**PROBLEM STATEMENT**: Report each line of the entries that contains the word "John의", copied in full.

####

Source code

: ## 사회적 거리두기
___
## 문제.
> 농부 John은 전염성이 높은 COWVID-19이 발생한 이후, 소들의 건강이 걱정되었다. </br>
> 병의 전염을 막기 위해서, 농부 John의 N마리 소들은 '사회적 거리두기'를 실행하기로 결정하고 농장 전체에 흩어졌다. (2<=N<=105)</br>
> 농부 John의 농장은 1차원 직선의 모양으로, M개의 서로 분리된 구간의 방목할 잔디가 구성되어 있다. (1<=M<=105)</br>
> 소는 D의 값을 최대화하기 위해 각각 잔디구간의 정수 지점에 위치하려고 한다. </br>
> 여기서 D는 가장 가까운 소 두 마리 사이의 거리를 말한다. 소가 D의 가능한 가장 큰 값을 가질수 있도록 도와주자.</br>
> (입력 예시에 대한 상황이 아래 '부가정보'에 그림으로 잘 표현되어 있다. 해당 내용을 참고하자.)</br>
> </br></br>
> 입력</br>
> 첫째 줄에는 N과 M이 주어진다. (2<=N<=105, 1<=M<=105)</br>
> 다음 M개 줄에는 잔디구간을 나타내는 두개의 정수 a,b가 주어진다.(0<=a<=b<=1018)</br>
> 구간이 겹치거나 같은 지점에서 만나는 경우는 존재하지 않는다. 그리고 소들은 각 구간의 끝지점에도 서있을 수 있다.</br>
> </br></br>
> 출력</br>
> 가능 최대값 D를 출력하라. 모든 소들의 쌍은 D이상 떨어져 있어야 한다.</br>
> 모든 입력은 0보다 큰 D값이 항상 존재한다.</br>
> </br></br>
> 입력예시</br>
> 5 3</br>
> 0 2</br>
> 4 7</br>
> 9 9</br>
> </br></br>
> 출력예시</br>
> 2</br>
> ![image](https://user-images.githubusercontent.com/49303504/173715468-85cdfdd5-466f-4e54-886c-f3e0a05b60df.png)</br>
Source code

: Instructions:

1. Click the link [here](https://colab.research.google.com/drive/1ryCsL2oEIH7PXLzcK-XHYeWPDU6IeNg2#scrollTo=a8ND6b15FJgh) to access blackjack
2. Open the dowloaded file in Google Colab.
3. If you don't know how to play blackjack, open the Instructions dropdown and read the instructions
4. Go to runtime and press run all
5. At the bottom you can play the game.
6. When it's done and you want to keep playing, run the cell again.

####

**TASK RESPONSE**:
> 병의 전염을 막기 위해서, 농부 John의 N마리 소들은 '사회적 거리두기'를 실행하기로 결정하고 농장 전체에 흩어졌다. (2<=N<=105)</br>
> 농부 John의 농장은 1차원 직선의 모양으로, M개의 서로 분리된 구간의 방목할 잔디가 구성되어 있다. (1<=M<=105)</br>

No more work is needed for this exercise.